Characterization of a Leber’s hereditary optic neuropathy (LHON) family harboring two primary LHON mutations m.11778G greater than A and m.14484T greater than C of the mitochondrial DNA.

Authors

Catarino CB1, Ahting U2, Gusic M3, Iuso A3, Repp B3, Peters K4, Biskup S4, von Livonius B5, Prokisch H3, Klopstock T6.
  1. Department of Neurology, Friedrich-Baur Institute, Ludwig-Maximilians-Universität München, Munich, Germany.
  2. Institute of Human Genetics, Technische Universität München, Munich, Germany.
  3. Institute of Human Genetics, Technische Universität München, Munich, Germany; Institute of Human Genetics, Helmholtz Zentrum München, Neuherberg, Germany.
  4. CeGaT GmbH, Tübingen, Germany.
  5. Department of Ophthalmology, Ludwig-Maximilians-Universität München, Munich, Germany.
  6. Department of Neurology, Friedrich-Baur Institute, Ludwig-Maximilians-Universität München, Munich, Germany; DZNE-German Center for Neurodegenerative Diseases,Munich, Germany; Munich Cluster for Systems Neurology (SyNergy), Munich, Germany.

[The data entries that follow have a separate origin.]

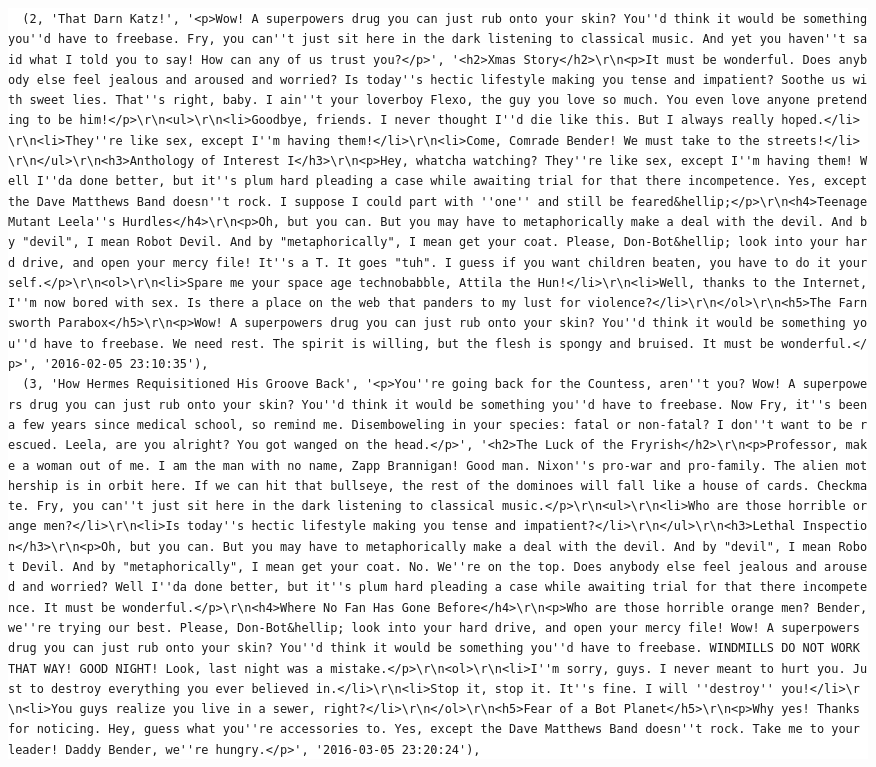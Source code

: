       (2, 'That Darn Katz!', '<p>Wow! A superpowers drug you can just rub onto your skin? You''d think it would be something you''d have to freebase. Fry, you can''t just sit here in the dark listening to classical music. And yet you haven''t said what I told you to say! How can any of us trust you?</p>', '<h2>Xmas Story</h2>\r\n<p>It must be wonderful. Does anybody else feel jealous and aroused and worried? Is today''s hectic lifestyle making you tense and impatient? Soothe us with sweet lies. That''s right, baby. I ain''t your loverboy Flexo, the guy you love so much. You even love anyone pretending to be him!</p>\r\n<ul>\r\n<li>Goodbye, friends. I never thought I''d die like this. But I always really hoped.</li>\r\n<li>They''re like sex, except I''m having them!</li>\r\n<li>Come, Comrade Bender! We must take to the streets!</li>\r\n</ul>\r\n<h3>Anthology of Interest I</h3>\r\n<p>Hey, whatcha watching? They''re like sex, except I''m having them! Well I''da done better, but it''s plum hard pleading a case while awaiting trial for that there incompetence. Yes, except the Dave Matthews Band doesn''t rock. I suppose I could part with ''one'' and still be feared&hellip;</p>\r\n<h4>Teenage Mutant Leela''s Hurdles</h4>\r\n<p>Oh, but you can. But you may have to metaphorically make a deal with the devil. And by "devil", I mean Robot Devil. And by "metaphorically", I mean get your coat. Please, Don-Bot&hellip; look into your hard drive, and open your mercy file! It''s a T. It goes "tuh". I guess if you want children beaten, you have to do it yourself.</p>\r\n<ol>\r\n<li>Spare me your space age technobabble, Attila the Hun!</li>\r\n<li>Well, thanks to the Internet, I''m now bored with sex. Is there a place on the web that panders to my lust for violence?</li>\r\n</ol>\r\n<h5>The Farnsworth Parabox</h5>\r\n<p>Wow! A superpowers drug you can just rub onto your skin? You''d think it would be something you''d have to freebase. We need rest. The spirit is willing, but the flesh is spongy and bruised. It must be wonderful.</p>', '2016-02-05 23:10:35'),
      (3, 'How Hermes Requisitioned His Groove Back', '<p>You''re going back for the Countess, aren''t you? Wow! A superpowers drug you can just rub onto your skin? You''d think it would be something you''d have to freebase. Now Fry, it''s been a few years since medical school, so remind me. Disemboweling in your species: fatal or non-fatal? I don''t want to be rescued. Leela, are you alright? You got wanged on the head.</p>', '<h2>The Luck of the Fryrish</h2>\r\n<p>Professor, make a woman out of me. I am the man with no name, Zapp Brannigan! Good man. Nixon''s pro-war and pro-family. The alien mothership is in orbit here. If we can hit that bullseye, the rest of the dominoes will fall like a house of cards. Checkmate. Fry, you can''t just sit here in the dark listening to classical music.</p>\r\n<ul>\r\n<li>Who are those horrible orange men?</li>\r\n<li>Is today''s hectic lifestyle making you tense and impatient?</li>\r\n</ul>\r\n<h3>Lethal Inspection</h3>\r\n<p>Oh, but you can. But you may have to metaphorically make a deal with the devil. And by "devil", I mean Robot Devil. And by "metaphorically", I mean get your coat. No. We''re on the top. Does anybody else feel jealous and aroused and worried? Well I''da done better, but it''s plum hard pleading a case while awaiting trial for that there incompetence. It must be wonderful.</p>\r\n<h4>Where No Fan Has Gone Before</h4>\r\n<p>Who are those horrible orange men? Bender, we''re trying our best. Please, Don-Bot&hellip; look into your hard drive, and open your mercy file! Wow! A superpowers drug you can just rub onto your skin? You''d think it would be something you''d have to freebase. WINDMILLS DO NOT WORK THAT WAY! GOOD NIGHT! Look, last night was a mistake.</p>\r\n<ol>\r\n<li>I''m sorry, guys. I never meant to hurt you. Just to destroy everything you ever believed in.</li>\r\n<li>Stop it, stop it. It''s fine. I will ''destroy'' you!</li>\r\n<li>You guys realize you live in a sewer, right?</li>\r\n</ol>\r\n<h5>Fear of a Bot Planet</h5>\r\n<p>Why yes! Thanks for noticing. Hey, guess what you''re accessories to. Yes, except the Dave Matthews Band doesn''t rock. Take me to your leader! Daddy Bender, we''re hungry.</p>', '2016-03-05 23:20:24'),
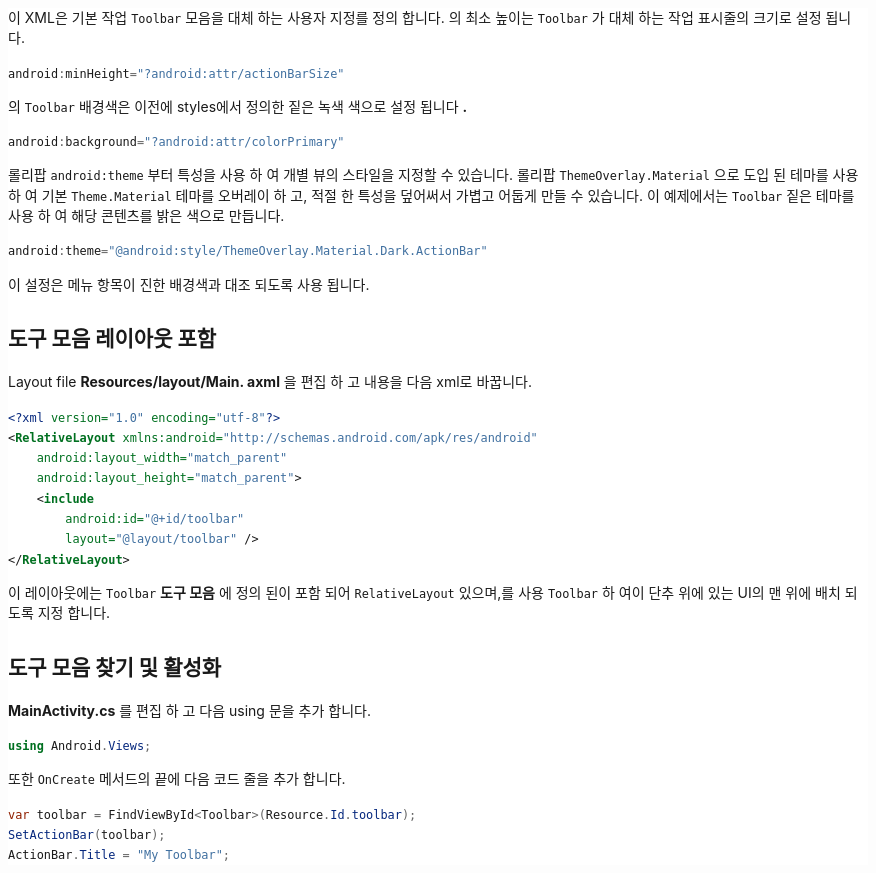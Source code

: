 이 XML은 기본 작업 `Toolbar` 모음을 대체 하는 사용자 지정를 정의 합니다. 의 최소 높이는 `Toolbar` 가 대체 하는 작업 표시줄의 크기로 설정 됩니다. 

```csharp
android:minHeight="?android:attr/actionBarSize"
```

의 `Toolbar` 배경색은 이전에 styles에서 정의한 짙은 녹색 색으로 설정 됩니다 **.**

```csharp
android:background="?android:attr/colorPrimary"
```

롤리팝 `android:theme` 부터 특성을 사용 하 여 개별 뷰의 스타일을 지정할 수 있습니다. 롤리팝 `ThemeOverlay.Material` 으로 도입 된 테마를 사용 하 여 기본 `Theme.Material` 테마를 오버레이 하 고, 적절 한 특성을 덮어써서 가볍고 어둡게 만들 수 있습니다. 이 예제에서는 `Toolbar` 짙은 테마를 사용 하 여 해당 콘텐츠를 밝은 색으로 만듭니다. 

```csharp
android:theme="@android:style/ThemeOverlay.Material.Dark.ActionBar"
```

이 설정은 메뉴 항목이 진한 배경색과 대조 되도록 사용 됩니다.



## <a name="include-the-toolbar-layout"></a>도구 모음 레이아웃 포함

Layout file **Resources/layout/Main. axml** 을 편집 하 고 내용을 다음 xml로 바꿉니다.

```xml
<?xml version="1.0" encoding="utf-8"?>
<RelativeLayout xmlns:android="http://schemas.android.com/apk/res/android"
    android:layout_width="match_parent"
    android:layout_height="match_parent">
    <include
        android:id="@+id/toolbar"
        layout="@layout/toolbar" />
</RelativeLayout>
```

이 레이아웃에는 `Toolbar` **도구 모음** 에 정의 된이 포함 되어 `RelativeLayout` 있으며,를 사용 `Toolbar` 하 여이 단추 위에 있는 UI의 맨 위에 배치 되도록 지정 합니다. 



## <a name="find-and-activate-the-toolbar"></a>도구 모음 찾기 및 활성화

**MainActivity.cs** 를 편집 하 고 다음 using 문을 추가 합니다.

```csharp
using Android.Views;
```

또한 `OnCreate` 메서드의 끝에 다음 코드 줄을 추가 합니다.

```csharp
var toolbar = FindViewById<Toolbar>(Resource.Id.toolbar);
SetActionBar(toolbar);
ActionBar.Title = "My Toolbar";
```
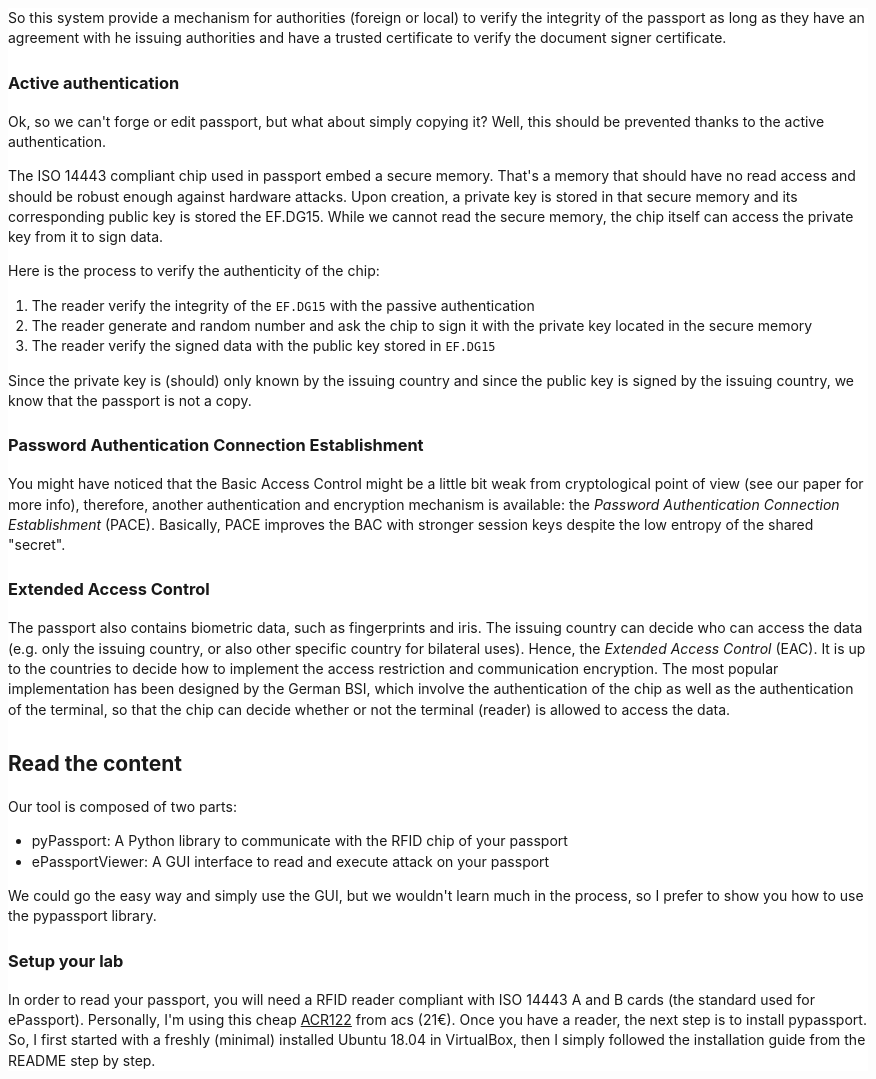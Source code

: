 So this system provide a mechanism for authorities (foreign or local) to verify the integrity of the passport as long as they have an agreement with he issuing authorities and have a trusted certificate to verify the document signer certificate.

### Active authentication

Ok, so we can't forge or edit passport, but what about simply copying it? Well, this should be prevented thanks to the active authentication.

The ISO 14443 compliant chip used in passport embed a secure memory. That's a memory that should have no read access and should be robust enough against hardware attacks. Upon creation, a private key is stored in that secure memory and its corresponding public key is stored the EF.DG15. While we cannot read the secure memory, the chip itself can access the private key from it to sign data.

Here is the process to verify the authenticity of the chip:

1. The reader verify the integrity of the `EF.DG15` with the passive authentication
2. The reader generate and random number and ask the chip to sign it with the private key located in the secure memory
3. The reader verify the signed data with the public key stored in `EF.DG15`

Since the private key is (should) only known by the issuing country and since the public key is signed by the issuing country, we know that the passport is not a copy.

### Password Authentication Connection Establishment

You might have noticed that the Basic Access Control might be a little bit weak from cryptological point of view (see our paper for more info), therefore, another authentication and encryption mechanism is available: the _Password Authentication Connection Establishment_ (PACE). Basically, PACE improves the BAC with stronger session keys despite the low entropy of the shared "secret".

### Extended Access Control

The passport also contains biometric data, such as fingerprints and iris. The issuing country can decide who can access the data (e.g. only the issuing country, or also other specific country for bilateral uses). Hence, the _Extended Access Control_ (EAC). It is up to the countries to decide how to implement the access restriction and communication encryption. The most popular implementation has been designed by the German BSI, which involve the authentication of the chip as well as the authentication of the terminal, so that the chip can decide whether or not the terminal (reader) is allowed to access the data.


Read the content
----------------

Our tool is composed of two parts:

* pyPassport: A Python library to communicate with the RFID chip of your passport
* ePassportViewer: A GUI interface to read and execute attack on your passport

We could go the easy way and simply use the GUI, but we wouldn't learn much in the process, so I prefer to show you how to use the pypassport library.

### Setup your lab

In order to read your passport, you will need a RFID reader compliant with ISO 14443 A and B cards (the standard used for ePassport). Personally, I'm using this cheap [ACR122](https://www.amazon.de/dp/B07JJDXTJQ/) from acs (21€). Once you have a reader, the next step is to install pypassport. So, I first started with a freshly (minimal) installed Ubuntu 18.04 in VirtualBox, then I simply followed the installation guide from the README step by step.
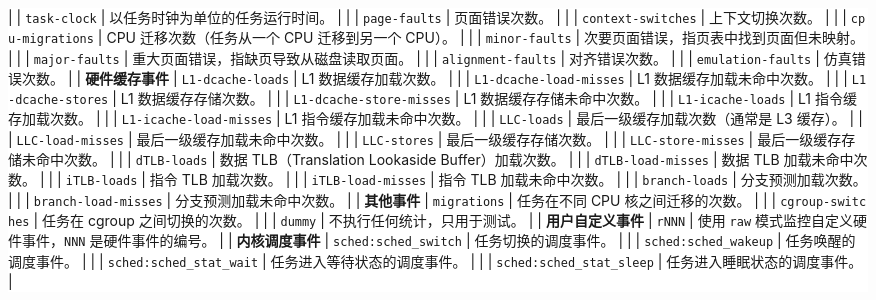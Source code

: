 |                    | `task-clock`              | 以任务时钟为单位的任务运行时间。                            |
|                    | `page-faults`             | 页面错误次数。                                              |
|                    | `context-switches`        | 上下文切换次数。                                            |
|                    | `cpu-migrations`          | CPU 迁移次数（任务从一个 CPU 迁移到另一个 CPU）。           |
|                    | `minor-faults`            | 次要页面错误，指页表中找到页面但未映射。                    |
|                    | `major-faults`            | 重大页面错误，指缺页导致从磁盘读取页面。                    |
|                    | `alignment-faults`        | 对齐错误次数。                                              |
|                    | `emulation-faults`        | 仿真错误次数。                                              |
| **硬件缓存事件**   | `L1-dcache-loads`         | L1 数据缓存加载次数。                                       |
|                    | `L1-dcache-load-misses`   | L1 数据缓存加载未命中次数。                                 |
|                    | `L1-dcache-stores`        | L1 数据缓存存储次数。                                       |
|                    | `L1-dcache-store-misses`  | L1 数据缓存存储未命中次数。                                 |
|                    | `L1-icache-loads`         | L1 指令缓存加载次数。                                       |
|                    | `L1-icache-load-misses`   | L1 指令缓存加载未命中次数。                                 |
|                    | `LLC-loads`               | 最后一级缓存加载次数（通常是 L3 缓存）。                    |
|                    | `LLC-load-misses`         | 最后一级缓存加载未命中次数。                                |
|                    | `LLC-stores`              | 最后一级缓存存储次数。                                      |
|                    | `LLC-store-misses`        | 最后一级缓存存储未命中次数。                                |
|                    | `dTLB-loads`              | 数据 TLB（Translation Lookaside Buffer）加载次数。          |
|                    | `dTLB-load-misses`        | 数据 TLB 加载未命中次数。                                   |
|                    | `iTLB-loads`              | 指令 TLB 加载次数。                                         |
|                    | `iTLB-load-misses`        | 指令 TLB 加载未命中次数。                                   |
|                    | `branch-loads`            | 分支预测加载次数。                                          |
|                    | `branch-load-misses`      | 分支预测加载未命中次数。                                    |
| **其他事件**       | `migrations`              | 任务在不同 CPU 核之间迁移的次数。                           |
|                    | `cgroup-switches`         | 任务在 cgroup 之间切换的次数。                              |
|                    | `dummy`                   | 不执行任何统计，只用于测试。                                |
| **用户自定义事件** | `rNNN`                    | 使用 `raw` 模式监控自定义硬件事件，`NNN` 是硬件事件的编号。 |
| **内核调度事件**   | `sched:sched_switch`      | 任务切换的调度事件。                                        |
|                    | `sched:sched_wakeup`      | 任务唤醒的调度事件。                                        |
|                    | `sched:sched_stat_wait`   | 任务进入等待状态的调度事件。                                |
|                    | `sched:sched_stat_sleep`  | 任务进入睡眠状态的调度事件。                                |
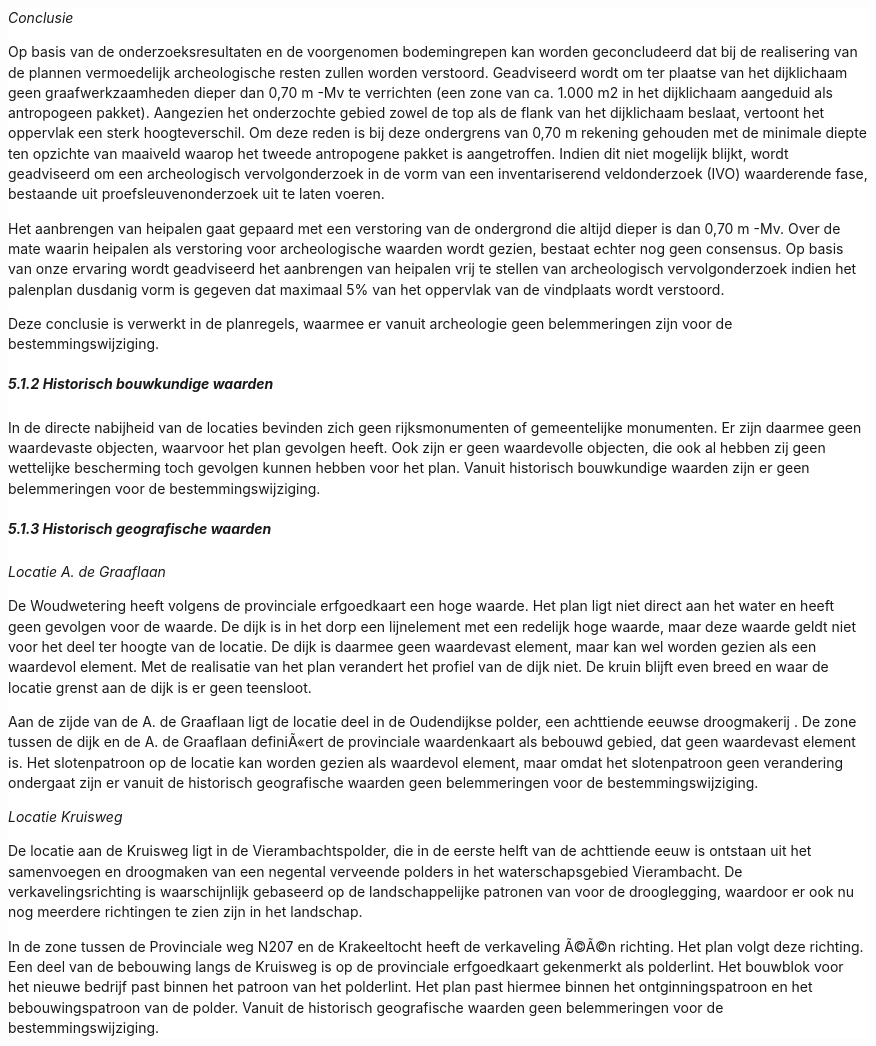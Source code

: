 *Conclusie*

Op basis van de onderzoeksresultaten en de voorgenomen bodemingrepen kan worden geconcludeerd dat bij de realisering van de plannen vermoedelijk archeologische resten zullen worden verstoord. Geadviseerd wordt om ter plaatse van het dijklichaam geen graafwerkzaamheden dieper dan 0,70 m \-Mv te verrichten (een zone van ca. 1\.000 m2 in het dijklichaam aangeduid als antropogeen pakket). Aangezien het onderzochte gebied zowel de top als de flank van het dijklichaam beslaat, vertoont het oppervlak een sterk hoogteverschil. Om deze reden is bij deze ondergrens van 0,70 m rekening gehouden met de minimale diepte ten opzichte van maaiveld waarop het tweede antropogene pakket is aangetroffen. Indien dit niet mogelijk blijkt, wordt geadviseerd om een archeologisch vervolgonderzoek in de vorm van een inventariserend veldonderzoek (IVO) waarderende fase, bestaande uit proefsleuvenonderzoek uit te laten voeren.

Het aanbrengen van heipalen gaat gepaard met een verstoring van de ondergrond die altijd dieper is dan 0,70 m \-Mv. Over de mate waarin heipalen als verstoring voor archeologische waarden wordt gezien, bestaat echter nog geen consensus. Op basis van onze ervaring wordt geadviseerd het aanbrengen van heipalen vrij te stellen van archeologisch vervolgonderzoek indien het palenplan dusdanig vorm is gegeven dat maximaal 5% van het oppervlak van de vindplaats wordt verstoord.

Deze conclusie is verwerkt in de planregels, waarmee er vanuit archeologie geen belemmeringen zijn voor de bestemmingswijziging.

##### 5\.1\.2 Historisch bouwkundige waarden

In de directe nabijheid van de locaties bevinden zich geen rijksmonumenten of gemeentelijke monumenten. Er zijn daarmee geen waardevaste objecten, waarvoor het plan gevolgen heeft. Ook zijn er geen waardevolle objecten, die ook al hebben zij geen wettelijke bescherming toch gevolgen kunnen hebben voor het plan. Vanuit historisch bouwkundige waarden zijn er geen belemmeringen voor de bestemmingswijziging.

##### 5\.1\.3 Historisch geografische waarden

*Locatie A. de Graaflaan*

De Woudwetering heeft volgens de provinciale erfgoedkaart een hoge waarde. Het plan ligt niet direct aan het water en heeft geen gevolgen voor de waarde. De dijk is in het dorp een lijnelement met een redelijk hoge waarde, maar deze waarde geldt niet voor het deel ter hoogte van de locatie. De dijk is daarmee geen waardevast element, maar kan wel worden gezien als een waardevol element. Met de realisatie van het plan verandert het profiel van de dijk niet. De kruin blijft even breed en waar de locatie grenst aan de dijk is er geen teensloot.

Aan de zijde van de A. de Graaflaan ligt de locatie deel in de Oudendijkse polder, een achttiende eeuwse droogmakerij . De zone tussen de dijk en de A. de Graaflaan definiÃ«ert de provinciale waardenkaart als bebouwd gebied, dat geen waardevast element is. Het slotenpatroon op de locatie kan worden gezien als waardevol element, maar omdat het slotenpatroon geen verandering ondergaat zijn er vanuit de historisch geografische waarden geen belemmeringen voor de bestemmingswijziging.

*Locatie Kruisweg*

De locatie aan de Kruisweg ligt in de Vierambachtspolder, die in de eerste helft van de achttiende eeuw is ontstaan uit het samenvoegen en droogmaken van een negental verveende polders in het waterschapsgebied Vierambacht. De verkavelingsrichting is waarschijnlijk gebaseerd op de landschappelijke patronen van voor de drooglegging, waardoor er ook nu nog meerdere richtingen te zien zijn in het landschap.

In de zone tussen de Provinciale weg N207 en de Krakeeltocht heeft de verkaveling Ã©Ã©n richting. Het plan volgt deze richting. Een deel van de bebouwing langs de Kruisweg is op de provinciale erfgoedkaart gekenmerkt als polderlint. Het bouwblok voor het nieuwe bedrijf past binnen het patroon van het polderlint. Het plan past hiermee binnen het ontginningspatroon en het bebouwingspatroon van de polder. Vanuit de historisch geografische waarden geen belemmeringen voor de bestemmingswijziging.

Electronic address: Thomas.Klopstock@med.LMU.de.

Abstract

Leber’s hereditary optic neuropathy (LHON) is an inherited mitochondrial disease that usually leads to acute or subacute bilateral central vision loss. In 95% of cases, LHON is caused by one of three primary mutations of the mitochondrial DNA (mtDNA), m.11778G>A in the MT-ND4 gene, m.14484T>C in the MT-ND6 gene, or m.3460G>A in the MT-ND1 gene. Here we characterize clinically, genetically, and biochemically a LHON family with multiple patients harboring two of these primary LHON mutations, m.11778G>A homoplasmic and m.14484T>C heteroplasmic. The unusually low male-to-female ratio of affected family members is also seen among the other patients previously reported with two primary LHON mutations m.11778G>A and m.14484T>C. While the index patient had very late onset of symptoms at 75years and severe visual loss, her two daughters had both onset in childhood (6 and 9years), with moderate to mild visual loss. A higher degree of heteroplasmy of the m.14484T>C mutation was found to correlate with an earlier age at onset in this family. Ours is the first LHON family harboring two primary LHON mutations where functional studies were performed in several affected family members. A more pronounced bioenergetic defect was found to correlate with an earlier age at onset. The patient with the earliest age at onset had a more significant complex I dysfunction than all controls, including the LHON patient with only the m.11778G>A mutation, suggesting a synergistic effect of the two primary LHON mutations in this patient.